Getting Useful Ideas

Many companies have a process for submitting ideas, but very few have a way of working that produces great results. What matters is what ideas get implemented and what the business impact is. If you only measure the number of ideas implemented and their business case, you will miss out on the potential, and you might be easily satisfied because you don’t have a reference point for what it should be. When it comes to ideas, there is merit in the quantity because it indicates how many brains are engaged in the process. Measuring quantity per function and geographical unit is a good early indicator of innovation eagerness. When you split it up by unit you can easily see if e.g. the sales people don’t submit many ideas, and you can easily dive into that specific function or region to understand why they don’t participate, and then take appropriate action to encourage new ideas.

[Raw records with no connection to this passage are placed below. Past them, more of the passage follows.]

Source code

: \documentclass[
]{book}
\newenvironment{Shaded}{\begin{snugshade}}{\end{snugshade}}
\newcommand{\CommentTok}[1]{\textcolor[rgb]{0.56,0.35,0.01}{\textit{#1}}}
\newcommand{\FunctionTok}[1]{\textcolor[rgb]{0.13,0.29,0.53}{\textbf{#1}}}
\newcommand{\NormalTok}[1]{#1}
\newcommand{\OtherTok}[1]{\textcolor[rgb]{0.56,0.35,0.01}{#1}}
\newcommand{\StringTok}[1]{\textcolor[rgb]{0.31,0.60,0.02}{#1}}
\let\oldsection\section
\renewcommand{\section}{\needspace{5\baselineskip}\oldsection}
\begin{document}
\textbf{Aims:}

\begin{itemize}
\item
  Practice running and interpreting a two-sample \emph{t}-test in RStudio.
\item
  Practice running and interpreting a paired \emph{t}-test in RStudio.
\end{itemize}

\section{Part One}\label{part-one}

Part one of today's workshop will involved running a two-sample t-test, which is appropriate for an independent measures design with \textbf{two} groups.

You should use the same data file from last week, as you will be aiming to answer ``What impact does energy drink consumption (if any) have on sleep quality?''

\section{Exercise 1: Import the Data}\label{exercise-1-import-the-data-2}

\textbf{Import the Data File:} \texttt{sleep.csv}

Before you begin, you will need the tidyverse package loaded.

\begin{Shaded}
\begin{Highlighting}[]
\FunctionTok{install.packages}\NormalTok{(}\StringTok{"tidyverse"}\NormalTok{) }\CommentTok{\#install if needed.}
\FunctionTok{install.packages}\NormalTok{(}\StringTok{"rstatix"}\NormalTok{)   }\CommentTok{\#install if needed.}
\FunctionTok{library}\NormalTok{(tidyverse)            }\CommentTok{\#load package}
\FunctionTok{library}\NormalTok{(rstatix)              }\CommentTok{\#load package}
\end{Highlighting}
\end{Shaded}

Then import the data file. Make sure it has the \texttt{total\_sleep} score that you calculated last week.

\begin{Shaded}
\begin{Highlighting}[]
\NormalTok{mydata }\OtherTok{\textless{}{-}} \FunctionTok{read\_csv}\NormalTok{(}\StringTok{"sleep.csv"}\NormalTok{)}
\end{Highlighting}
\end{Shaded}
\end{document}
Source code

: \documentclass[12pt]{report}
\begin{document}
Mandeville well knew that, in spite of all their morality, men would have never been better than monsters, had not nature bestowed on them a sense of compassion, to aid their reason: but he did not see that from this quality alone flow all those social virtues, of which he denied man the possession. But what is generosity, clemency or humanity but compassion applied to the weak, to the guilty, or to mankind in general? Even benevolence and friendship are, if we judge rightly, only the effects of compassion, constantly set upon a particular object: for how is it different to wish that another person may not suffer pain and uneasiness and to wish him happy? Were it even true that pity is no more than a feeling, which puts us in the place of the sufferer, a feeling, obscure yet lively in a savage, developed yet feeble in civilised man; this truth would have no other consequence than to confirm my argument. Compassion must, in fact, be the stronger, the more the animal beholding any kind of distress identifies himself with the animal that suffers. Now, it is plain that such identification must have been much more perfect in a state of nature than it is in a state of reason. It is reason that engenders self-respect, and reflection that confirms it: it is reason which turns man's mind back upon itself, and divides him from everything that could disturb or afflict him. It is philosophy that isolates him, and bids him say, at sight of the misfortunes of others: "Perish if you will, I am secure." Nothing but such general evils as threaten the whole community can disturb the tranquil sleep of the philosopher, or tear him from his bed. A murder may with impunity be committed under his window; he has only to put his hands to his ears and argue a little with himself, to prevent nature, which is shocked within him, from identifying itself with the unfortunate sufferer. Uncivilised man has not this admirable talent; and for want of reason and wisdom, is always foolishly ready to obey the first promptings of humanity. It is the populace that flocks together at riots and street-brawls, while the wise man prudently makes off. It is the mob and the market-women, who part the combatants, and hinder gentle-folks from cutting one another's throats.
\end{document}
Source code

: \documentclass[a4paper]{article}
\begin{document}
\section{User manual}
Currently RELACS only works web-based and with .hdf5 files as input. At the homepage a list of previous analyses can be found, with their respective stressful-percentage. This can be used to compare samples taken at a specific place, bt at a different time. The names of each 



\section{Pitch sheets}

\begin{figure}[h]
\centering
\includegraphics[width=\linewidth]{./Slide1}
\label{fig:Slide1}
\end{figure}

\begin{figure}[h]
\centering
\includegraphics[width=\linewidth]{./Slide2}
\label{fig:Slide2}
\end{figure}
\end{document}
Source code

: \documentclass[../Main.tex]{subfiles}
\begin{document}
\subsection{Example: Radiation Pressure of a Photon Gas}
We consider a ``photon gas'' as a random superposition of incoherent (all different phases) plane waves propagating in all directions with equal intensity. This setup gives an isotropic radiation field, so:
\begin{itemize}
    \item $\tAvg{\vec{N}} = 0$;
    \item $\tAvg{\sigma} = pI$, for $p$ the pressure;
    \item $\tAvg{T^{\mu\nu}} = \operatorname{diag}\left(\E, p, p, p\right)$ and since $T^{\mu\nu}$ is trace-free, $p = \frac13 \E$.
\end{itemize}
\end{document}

Companies often discuss whether there should be either a continuous general idea process or idea challenges, or competitions where you rally ideas around one or a few themes for a short period of time. It is not an either/or question; rather you should start out with challenges that are timebound. This requires clear goal-setting by management and inspires people to dig deep for ideas that also meet management demands. Putting the ideas into practice is also easier to organize professionally, since the process can be assigned as a project rather than including it in someone’s job description. After running a number of these challenges it makes sense to resource the process properly and create more general continuous idea sourcing. Running idea challenges has a long history – back in 1809 Napoleon set the challenge of how to preserve food for the army, and rewarded the inventor of the ‘tin can’.

Idea Development

Ideas are usually raw. Using a metaphor related to diamonds, you don’t know if you have a real gem in your hands before it has been cut and polished. There are different ways of doing this, but what we find is that, by collecting a variety of ideas and people in the room at the same time, together with a good facilitator, we create the best concepting approach. You can set a clear objective for a concepting workshop (e.g. developing a new product X for customer segment Y) and find ideas that would help in developing this product X, or you can have a more “let’s see what we could innovate” approach and let the workshop be about exploring completely new ideas. In practice, idea concepting can be started online with good tools. People get to know the existing ideas online, and discussing and further developing them is a fruitful practice if the organizational culture supports it. It also makes it easier to filter out and prepare for face-to-face concepting workshops. When ideas and people are collided with each other, it can be like a nuclear reaction. Many atoms don’t interact with each other, but some form great compounds, and really good ideas combined with the right people can create a critical chain reaction for the company.

Idea Process Discipline

Very few companies have only one idea process. Most have several ways ideas are handled, often depending on who submits it. Typically anyone in management can just raise their idea and push it through outside of the official idea handling process. This creates a challenge for the innovation process – should you insist on every idea going through the official process, or should you allow ideas to enter freely at any point? The challenge of having official and unofficial ways is that the official way gets diluted when people in leadership positions circumvent it. This often also leads to an undesirable situation in which the official process ideas are more like 2nd class ideas. There is always a need to be able to insert new ideas during the process, as the whole point of idea concepting is to further develop and get new ideas. However, to avoid the dilution of the official process, leaders should be strongly encouraged to use the official process, and no ideas should initially be taken up for discussion as new ideas unless they have been submitted through the official process. However, you can come up with lots of new ideas in the idea development workshops if you wish, and, at every decision-making point, management can have their say about these ideas.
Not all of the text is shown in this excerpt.